═════ MATERIAL FOR THE TASK
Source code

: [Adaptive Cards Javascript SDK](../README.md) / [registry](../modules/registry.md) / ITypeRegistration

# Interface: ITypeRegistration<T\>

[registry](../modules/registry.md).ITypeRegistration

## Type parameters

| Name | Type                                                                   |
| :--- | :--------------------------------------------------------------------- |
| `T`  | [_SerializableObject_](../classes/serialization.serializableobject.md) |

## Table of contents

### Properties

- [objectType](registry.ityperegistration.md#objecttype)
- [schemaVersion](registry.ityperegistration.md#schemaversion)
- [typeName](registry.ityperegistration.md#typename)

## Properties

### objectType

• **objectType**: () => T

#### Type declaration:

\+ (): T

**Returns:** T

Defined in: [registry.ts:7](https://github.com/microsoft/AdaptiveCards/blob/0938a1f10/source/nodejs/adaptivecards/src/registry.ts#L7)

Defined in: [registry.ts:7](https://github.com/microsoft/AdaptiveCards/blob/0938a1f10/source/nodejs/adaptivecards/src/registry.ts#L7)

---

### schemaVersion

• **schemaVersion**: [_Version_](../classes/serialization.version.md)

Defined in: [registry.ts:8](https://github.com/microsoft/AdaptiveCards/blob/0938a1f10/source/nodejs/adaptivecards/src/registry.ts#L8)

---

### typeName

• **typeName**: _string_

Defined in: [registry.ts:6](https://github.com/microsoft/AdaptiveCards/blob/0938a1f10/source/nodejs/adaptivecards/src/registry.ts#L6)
══════════
TASK DESCRIPTION: List each line of the entries that holds the string "classes".

ANSWER FOR THIS EXERCISE:
| `T`  | [_SerializableObject_](../classes/serialization.serializableobject.md) |
• **schemaVersion**: [_Version_](../classes/serialization.version.md)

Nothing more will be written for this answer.